> [WORK INSTRUCTIONS] The expected output is each line below containing "master", copied in full.

> [RECORD SET]
□ □ □ □
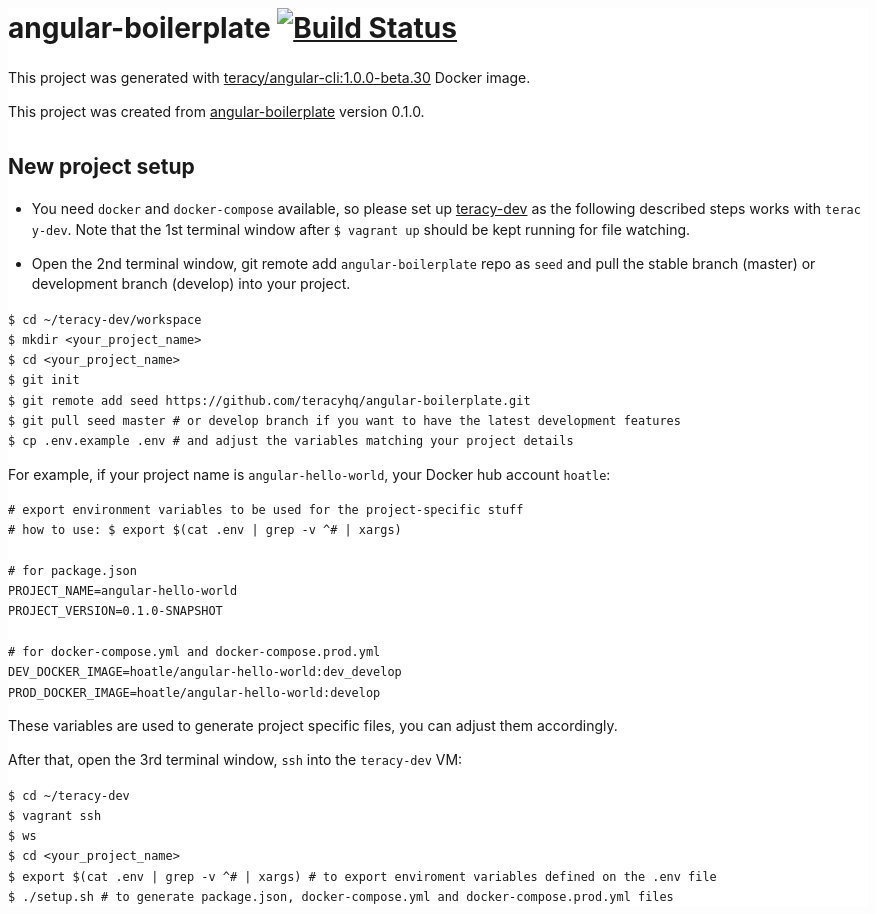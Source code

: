 # angular-boilerplate [![Build Status](https://travis-ci.org/teracyhq/angular-boilerplate.svg?branch=master)](https://travis-ci.org/teracyhq/angular-boilerplate)

This project was generated with
[teracy/angular-cli:1.0.0-beta.30](https://hub.docker.com/r/teracy/angular-cli/) Docker image.

This project was created from [angular-boilerplate](https://github.com/teracyhq/angular-boilerplate)
version 0.1.0.

## New project setup

- You need `docker` and `docker-compose` available, so please set up
  [teracy-dev](http://dev.teracy.org/docs/develop/getting_started.html) as the following described
  steps works with `teracy-dev`. Note that the 1st terminal window after `$ vagrant up` should be
  kept running for file watching.

- Open the 2nd terminal window, git remote add `angular-boilerplate` repo as `seed` and pull the
  stable branch (master) or development branch (develop) into your project.

```
$ cd ~/teracy-dev/workspace
$ mkdir <your_project_name>
$ cd <your_project_name>
$ git init
$ git remote add seed https://github.com/teracyhq/angular-boilerplate.git
$ git pull seed master # or develop branch if you want to have the latest development features
$ cp .env.example .env # and adjust the variables matching your project details
```

For example, if your project name is `angular-hello-world`, your Docker hub account `hoatle`:

```
# export environment variables to be used for the project-specific stuff
# how to use: $ export $(cat .env | grep -v ^# | xargs)

# for package.json
PROJECT_NAME=angular-hello-world
PROJECT_VERSION=0.1.0-SNAPSHOT

# for docker-compose.yml and docker-compose.prod.yml
DEV_DOCKER_IMAGE=hoatle/angular-hello-world:dev_develop
PROD_DOCKER_IMAGE=hoatle/angular-hello-world:develop
```

These variables are used to generate project specific files, you can adjust them accordingly.


After that, open the 3rd terminal window, `ssh` into the `teracy-dev` VM:

```
$ cd ~/teracy-dev
$ vagrant ssh
$ ws
$ cd <your_project_name>
$ export $(cat .env | grep -v ^# | xargs) # to export enviroment variables defined on the .env file
$ ./setup.sh # to generate package.json, docker-compose.yml and docker-compose.prod.yml files
```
□ □ □ □
> [EXERCISE ANSWER]
: # angular-boilerplate [![Build Status](https://travis-ci.org/teracyhq/angular-boilerplate.svg?branch=master)](https://travis-ci.org/teracyhq/angular-boilerplate)
  stable branch (master) or development branch (develop) into your project.
$ git pull seed master # or develop branch if you want to have the latest development features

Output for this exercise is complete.